→ **What the exercise asks**: Since the copy must match the original, write out each record word for word, skipping only the pictures.
#### Listed entries ####
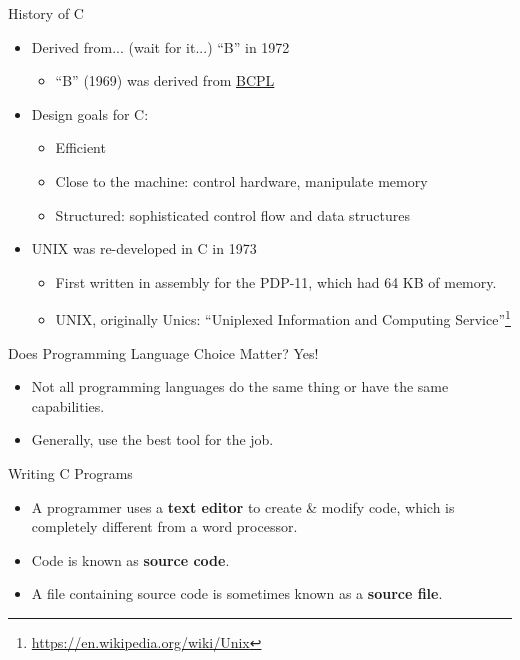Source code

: \documentclass[graphics]{beamer}
\begin{document}
\begin{frame}{History of C}
    \begin{itemize}
        \item Derived from... (wait for it...) ``B'' in 1972
        \begin{itemize}
            \item ``B'' (1969) was derived from \href{https://en.wikipedia.org/wiki/BCPL}{BCPL}
        \end{itemize}
        \item Design goals for C:
        \begin{itemize}
            \item Efficient
            \item Close to the machine: control hardware, manipulate memory
            \item Structured: sophisticated control flow and data structures
        \end{itemize}
        \item UNIX was re-developed in C in 1973
        \begin{itemize}
            \item First written in assembly for the PDP-11, which had 64 KB of memory.
            \item UNIX, originally Unics: ``Uniplexed Information and Computing Service''\footnote{\url{https://en.wikipedia.org/wiki/Unix}}
        \end{itemize}
    \end{itemize}
\end{frame}

\begin{frame}{Does Programming Language Choice Matter?}
    Yes!
    \begin{itemize}
        \item Not all programming languages do the same thing or have the same capabilities.
        \item Generally, use the best tool for the job.
    \end{itemize}
\end{frame}

\begin{frame}{Writing C Programs}
    \begin{itemize}
        \item A programmer uses a \textbf{text editor} to create \& modify code, which is completely different from a word processor.
        \item Code is known as \textbf{source code}.
        \item A file containing source code is sometimes known as a \textbf{source file}.
    \end{itemize}
\end{frame}
\end{document}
####
→ **Result**:
Source code

: \documentclass[graphics]{beamer}
\begin{document}
\begin{frame}{History of C}
    \begin{itemize}
        \item Derived from... (wait for it...) ``B'' in 1972
        \begin{itemize}
            \item ``B'' (1969) was derived from \href{https://en.wikipedia.org/wiki/BCPL}{BCPL}
        \end{itemize}
        \item Design goals for C:
        \begin{itemize}
            \item Efficient
            \item Close to the machine: control hardware, manipulate memory
            \item Structured: sophisticated control flow and data structures
        \end{itemize}
        \item UNIX was re-developed in C in 1973
        \begin{itemize}
            \item First written in assembly for the PDP-11, which had 64 KB of memory.
            \item UNIX, originally Unics: ``Uniplexed Information and Computing Service''\footnote{\url{https://en.wikipedia.org/wiki/Unix}}
        \end{itemize}
    \end{itemize}
\end{frame}

\begin{frame}{Does Programming Language Choice Matter?}
    Yes!
    \begin{itemize}
        \item Not all programming languages do the same thing or have the same capabilities.
        \item Generally, use the best tool for the job.
    \end{itemize}
\end{frame}

\begin{frame}{Writing C Programs}
    \begin{itemize}
        \item A programmer uses a \textbf{text editor} to create \& modify code, which is completely different from a word processor.
        \item Code is known as \textbf{source code}.
        \item A file containing source code is sometimes known as a \textbf{source file}.
    \end{itemize}
\end{frame}
\end{document}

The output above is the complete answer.